* _Exercise directions_
Report all lines from the entries below in which "Registry" appears.

Saved data entries

———

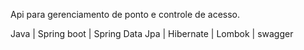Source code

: Api para gerenciamento de ponto e controle de acesso.

Java | Spring boot | Spring Data Jpa | Hibernate | Lombok | swagger

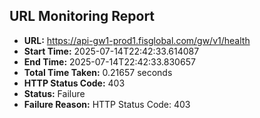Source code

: ## URL Monitoring Report

- **URL:** https://api-gw1-prod1.fisglobal.com/gw/v1/health
- **Start Time:** 2025-07-14T22:42:33.614087
- **End Time:** 2025-07-14T22:42:33.830657
- **Total Time Taken:** 0.21657 seconds
- **HTTP Status Code:** 403
- **Status:** Failure
- **Failure Reason:** HTTP Status Code: 403
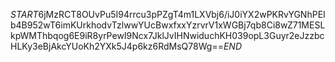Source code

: $START$6jMzRCT8OUvPu5I94rrcu3pPZgT4m1LXVbj6/iJ0iYX2wPKRvYGNhPEIb4B952wT6imKUrkhodvTzlwwYUcBwxfxxYzrvrV1xWGBj7qb8Ci8wZ71MESLkpWMThbqog6E9iR8yrPewI9Ncx7JklJvIHNwiduchKH039opL3Guyr2eJzzbcHLKy3eBjAkcYUoKh2YXk5J4p6kz6RdMsQ78Wg==$END$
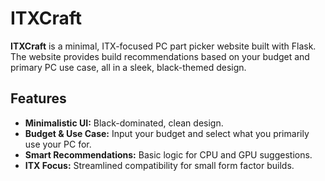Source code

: # ITXCraft

**ITXCraft** is a minimal, ITX-focused PC part picker website built with Flask.  
The website provides build recommendations based on your budget and primary PC use case, all in a sleek, black-themed design.

## Features
- **Minimalistic UI:** Black-dominated, clean design.
- **Budget & Use Case:** Input your budget and select what you primarily use your PC for.
- **Smart Recommendations:** Basic logic for CPU and GPU suggestions.
- **ITX Focus:** Streamlined compatibility for small form factor builds.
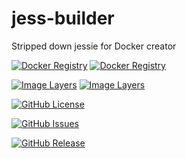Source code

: # jess-builder
Stripped down jessie for Docker creator


[![Docker Registry](https://img.shields.io/docker/pulls/sillelien/jess.svg)](https://registry.hub.docker.com/u/sillelien/jess)
[![Docker Registry](https://img.shields.io/docker/pulls/sillelien/jessy.svg)](https://registry.hub.docker.com/u/sillelien/jessy)

[![Image Layers](https://badge.imagelayers.io/sillelien/jess.svg)](https://imagelayers.io/?images=sillelien/jess:latest 'Get your own badge on imagelayers.io') 
[![Image Layers](https://badge.imagelayers.io/sillelien/jessy.svg)](https://imagelayers.io/?images=sillelien/jessy:latest 'Get your own badge on imagelayers.io') 

[![GitHub License](https://img.shields.io/github/license/sillelien/jess-builder.svg)](https://raw.githubusercontent.com/neilellis/jess-builder/master/LICENSE)

[![GitHub Issues](https://img.shields.io/github/issues/sillelien/jess-builder.svg)](https://github.com/sillelien/jess-builder/issues)
    
[![GitHub Release](https://img.shields.io/github/release/sillelien/jess-builder.svg)](https://github.com/sillelien/jess-builder)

———

* _Written solution_
[![Docker Registry](https://img.shields.io/docker/pulls/sillelien/jess.svg)](https://registry.hub.docker.com/u/sillelien/jess)
[![Docker Registry](https://img.shields.io/docker/pulls/sillelien/jessy.svg)](https://registry.hub.docker.com/u/sillelien/jessy)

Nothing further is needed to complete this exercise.